Your answer should be the exact lines of the data below from the one containing "i) \pluseq c" through the one containing "Nechť nejprve $"; please include nothing else.

(Recorded information)

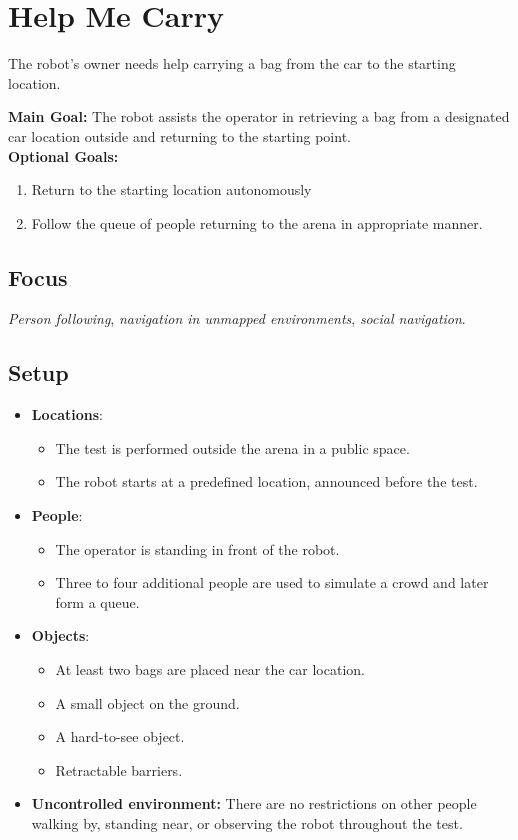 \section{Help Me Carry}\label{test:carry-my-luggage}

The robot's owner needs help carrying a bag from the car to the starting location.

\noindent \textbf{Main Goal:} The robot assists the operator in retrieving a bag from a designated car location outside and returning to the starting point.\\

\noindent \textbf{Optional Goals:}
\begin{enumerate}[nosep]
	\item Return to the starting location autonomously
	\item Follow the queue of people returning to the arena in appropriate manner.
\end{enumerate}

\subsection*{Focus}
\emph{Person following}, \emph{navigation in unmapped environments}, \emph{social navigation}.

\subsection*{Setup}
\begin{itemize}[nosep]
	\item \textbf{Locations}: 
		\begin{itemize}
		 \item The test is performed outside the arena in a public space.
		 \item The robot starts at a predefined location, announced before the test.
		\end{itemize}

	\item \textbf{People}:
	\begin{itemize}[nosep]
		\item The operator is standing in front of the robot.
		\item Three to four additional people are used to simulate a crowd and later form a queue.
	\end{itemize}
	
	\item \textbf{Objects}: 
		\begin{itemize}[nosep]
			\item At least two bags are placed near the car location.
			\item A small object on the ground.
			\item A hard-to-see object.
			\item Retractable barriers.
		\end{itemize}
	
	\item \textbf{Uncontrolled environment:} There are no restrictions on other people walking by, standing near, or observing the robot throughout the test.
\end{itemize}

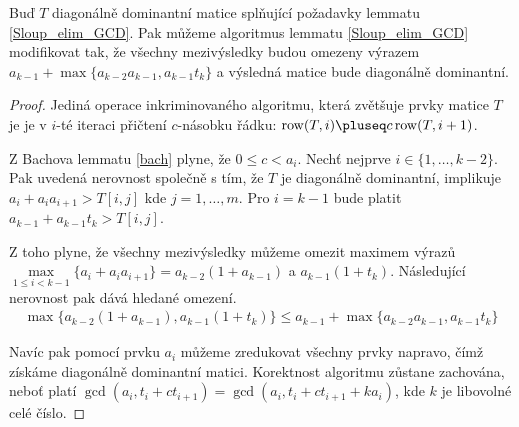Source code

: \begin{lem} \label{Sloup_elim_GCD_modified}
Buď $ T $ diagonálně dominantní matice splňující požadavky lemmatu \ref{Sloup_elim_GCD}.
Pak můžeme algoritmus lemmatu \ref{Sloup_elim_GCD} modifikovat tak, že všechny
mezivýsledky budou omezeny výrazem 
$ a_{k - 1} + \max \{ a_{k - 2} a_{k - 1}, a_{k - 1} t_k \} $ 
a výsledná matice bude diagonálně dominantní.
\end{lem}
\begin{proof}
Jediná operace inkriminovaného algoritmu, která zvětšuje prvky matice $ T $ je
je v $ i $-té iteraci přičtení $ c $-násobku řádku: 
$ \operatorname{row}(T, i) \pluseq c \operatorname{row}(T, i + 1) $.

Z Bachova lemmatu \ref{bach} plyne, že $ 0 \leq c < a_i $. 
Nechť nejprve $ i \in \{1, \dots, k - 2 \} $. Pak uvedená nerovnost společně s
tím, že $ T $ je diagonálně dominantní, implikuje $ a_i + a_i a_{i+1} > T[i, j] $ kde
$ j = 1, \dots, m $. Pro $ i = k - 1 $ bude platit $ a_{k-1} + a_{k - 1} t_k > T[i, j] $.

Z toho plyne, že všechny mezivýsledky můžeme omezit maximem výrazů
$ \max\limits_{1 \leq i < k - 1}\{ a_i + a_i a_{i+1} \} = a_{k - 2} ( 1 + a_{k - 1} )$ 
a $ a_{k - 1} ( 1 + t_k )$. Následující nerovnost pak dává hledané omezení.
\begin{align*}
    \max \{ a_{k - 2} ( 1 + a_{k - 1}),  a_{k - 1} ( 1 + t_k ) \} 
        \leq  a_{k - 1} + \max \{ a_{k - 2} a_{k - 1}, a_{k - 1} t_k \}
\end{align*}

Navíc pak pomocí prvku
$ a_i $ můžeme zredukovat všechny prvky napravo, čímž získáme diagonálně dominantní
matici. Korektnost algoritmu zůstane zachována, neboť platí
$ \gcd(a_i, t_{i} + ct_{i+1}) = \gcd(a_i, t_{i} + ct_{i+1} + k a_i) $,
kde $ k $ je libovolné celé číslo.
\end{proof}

(End Recorded information)

Solution to this task:
$ \operatorname{row}(T, i) \pluseq c \operatorname{row}(T, i + 1) $.

Z Bachova lemmatu \ref{bach} plyne, že $ 0 \leq c < a_i $. 
Nechť nejprve $ i \in \{1, \dots, k - 2 \} $. Pak uvedená nerovnost společně s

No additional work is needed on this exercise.